President Donald Trump’s upcoming sit-down with Vladimir Putin will try to take “some of the danger” out of relations between Washington and Moscow, U.S. Ambassador to Russia Jon Huntsman said Sunday.
In an interview on NBC News’ “Meet The Press,” Huntsman said “It isn’t a summit. It’s a meeting.”
“No state dinner, no joint statement, no deliverables that are going to be pre-packaged,” he said of the meeting. “You don’t know what’s going to come out of this meeting, but what it will be is the first opportunity for these presidents to actually sit down across a table, alone, and then with their teams, to talk about everything from meddling in the election, to areas where we have some shared interests.”
It’s “inconceivable that we can solve some of the international issues without engaging Russia at some level,” he said.

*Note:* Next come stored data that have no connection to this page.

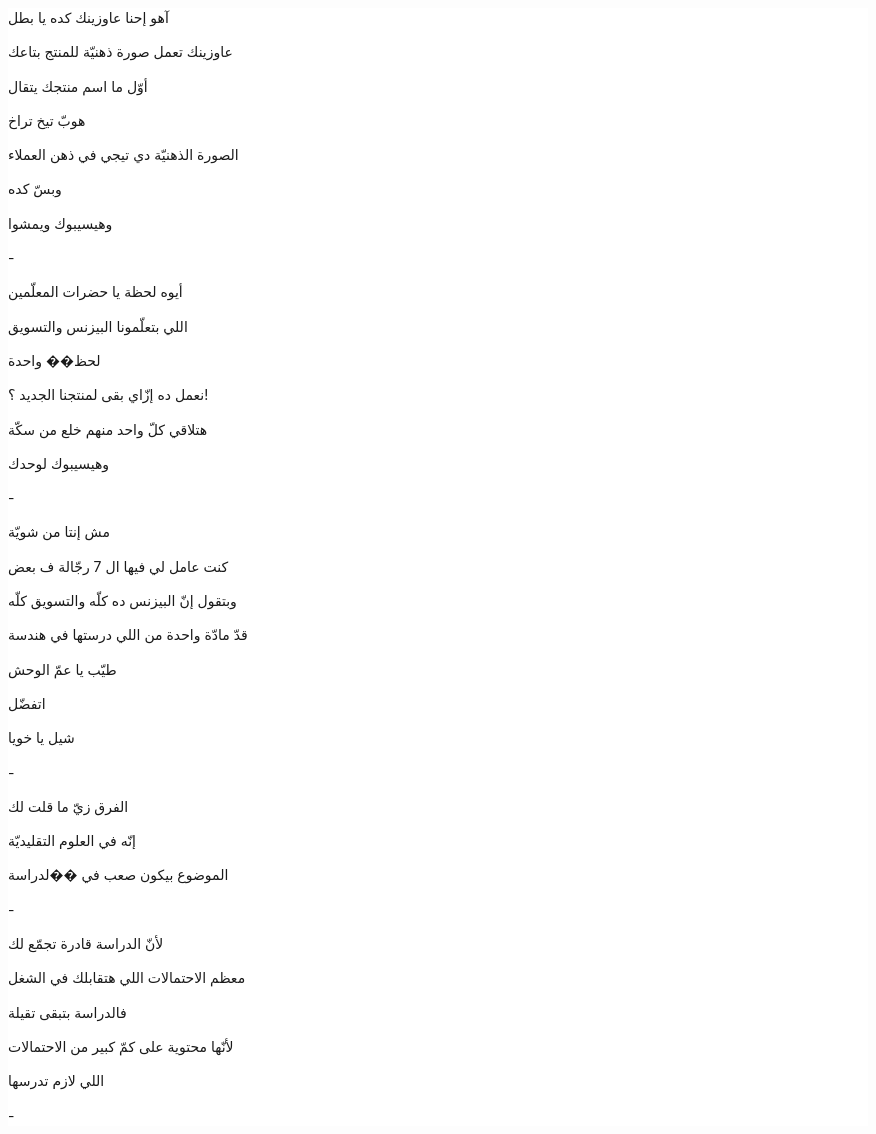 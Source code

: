 آهو إحنا عاوزينك كده يا بطل

عاوزينك تعمل صورة ذهنيّة للمنتج بتاعك

أوّل ما اسم منتجك يتقال

هوبّ تيخ تراخ

الصورة الذهنيّة دي تيجي في ذهن العملاء

وبسّ كده

وهيسيبوك ويمشوا

\-

أيوه لحظة يا حضرات المعلّمين

اللي بتعلّمونا البيزنس والتسويق

لحظ�� واحدة

نعمل ده إزّاي بقى لمنتجنا الجديد ؟!

هتلاقي كلّ واحد منهم خلع من سكّة

وهيسيبوك لوحدك

\-

مش إنتا من شويّة

كنت عامل لي فيها ال 7 رجّالة ف بعض

وبتقول إنّ البيزنس ده كلّه والتسويق كلّه

قدّ مادّة واحدة من اللي درستها في هندسة

طيّب يا عمّ الوحش

اتفضّل

شيل يا خويا

\-

الفرق زيّ ما قلت لك

إنّه في العلوم التقليديّة

الموضوع بيكون صعب في ��لدراسة

\-

لأنّ الدراسة قادرة تجمّع لك

معظم الاحتمالات اللي هتقابلك في الشغل

فالدراسة بتبقى تقيلة

لأنّها محتوية على كمّ كبير من الاحتمالات

اللي لازم تدرسها

\-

“Right now, there’s no trust in the relationship, and because of that, problem solving is practically impossible,” he said. “So, this is an attempt to see if we can defuse and take some of the drama, and quite frankly some of the danger, out of the relationship right now.”

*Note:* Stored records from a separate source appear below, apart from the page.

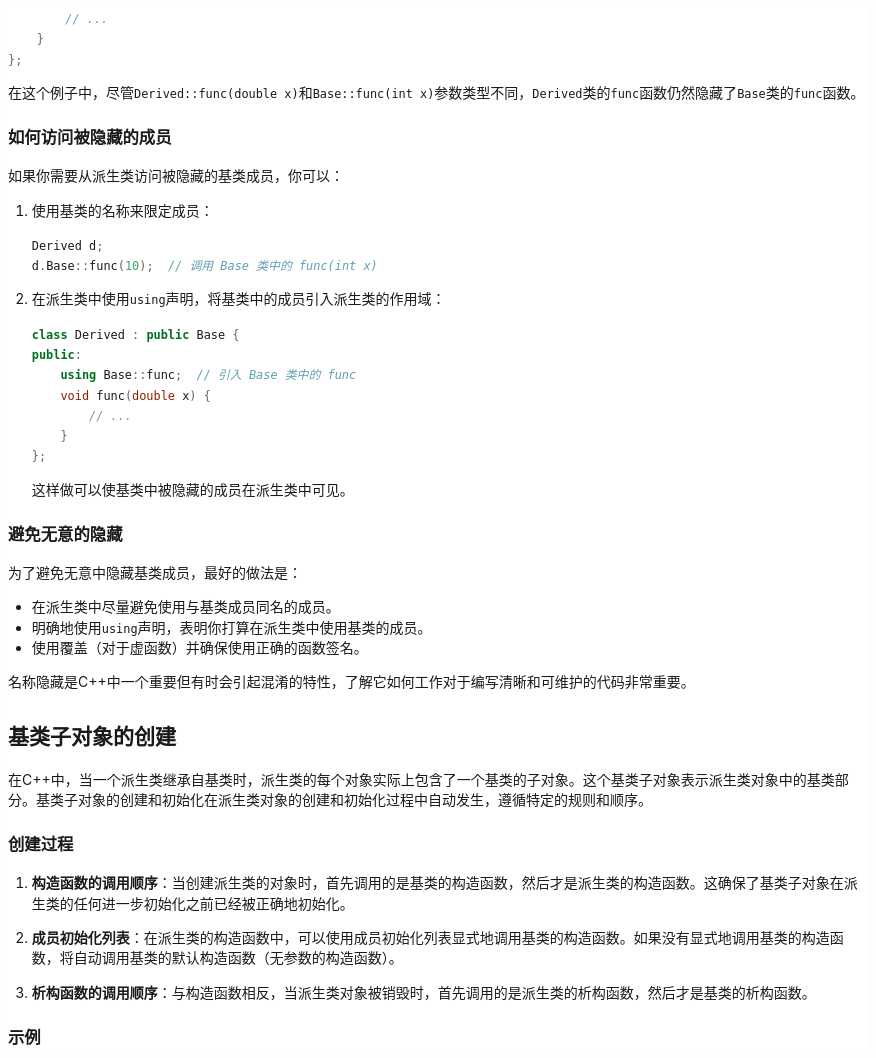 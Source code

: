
 ```cpp
        // ...
    }
};
```

在这个例子中，尽管`Derived::func(double x)`和`Base::func(int x)`参数类型不同，`Derived`类的`func`函数仍然隐藏了`Base`类的`func`函数。

### 如何访问被隐藏的成员

如果你需要从派生类访问被隐藏的基类成员，你可以：

1. 使用基类的名称来限定成员：

   ```cpp
   Derived d;
   d.Base::func(10);  // 调用 Base 类中的 func(int x)
   ```

2. 在派生类中使用`using`声明，将基类中的成员引入派生类的作用域：

   ```cpp
   class Derived : public Base {
   public:
       using Base::func;  // 引入 Base 类中的 func
       void func(double x) {
           // ...
       }
   };
   ```

   这样做可以使基类中被隐藏的成员在派生类中可见。

### 避免无意的隐藏

为了避免无意中隐藏基类成员，最好的做法是：

- 在派生类中尽量避免使用与基类成员同名的成员。
- 明确地使用`using`声明，表明你打算在派生类中使用基类的成员。
- 使用覆盖（对于虚函数）并确保使用正确的函数签名。

名称隐藏是C++中一个重要但有时会引起混淆的特性，了解它如何工作对于编写清晰和可维护的代码非常重要。

## 基类子对象的创建
在C++中，当一个派生类继承自基类时，派生类的每个对象实际上包含了一个基类的子对象。这个基类子对象表示派生类对象中的基类部分。基类子对象的创建和初始化在派生类对象的创建和初始化过程中自动发生，遵循特定的规则和顺序。

### 创建过程

1. **构造函数的调用顺序**：当创建派生类的对象时，首先调用的是基类的构造函数，然后才是派生类的构造函数。这确保了基类子对象在派生类的任何进一步初始化之前已经被正确地初始化。

2. **成员初始化列表**：在派生类的构造函数中，可以使用成员初始化列表显式地调用基类的构造函数。如果没有显式地调用基类的构造函数，将自动调用基类的默认构造函数（无参数的构造函数）。

3. **析构函数的调用顺序**：与构造函数相反，当派生类对象被销毁时，首先调用的是派生类的析构函数，然后才是基类的析构函数。

### 示例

Huntsman also said the FBI and embassy “will work on” trying to extradite 12 Russian intel officers who’ve been indicted by special counsel Robert Mueller for hacking into Democratic email servers prior to the 2016 election.
“Requests can be made. That doesn’t necessarily mean that the Russians are going to follow through with it,” he said. “But we’ll see if those steps will be taken.”
Huntsman also said he doubts there’ll be any changes in Crimea as a result of the meeting.
“The agenda is the president’s. Everything will be his call, but I think it’s highly unlikely that you’ll see any change in Crimea,” he said.
In a separate interview with “Fox News Sunday,” he added: “Crimea was a violation of international law. We all recognize that. That’s U.S. policy,. “These are very, very serious issues and issues we have serious sanctions tied to by the way.”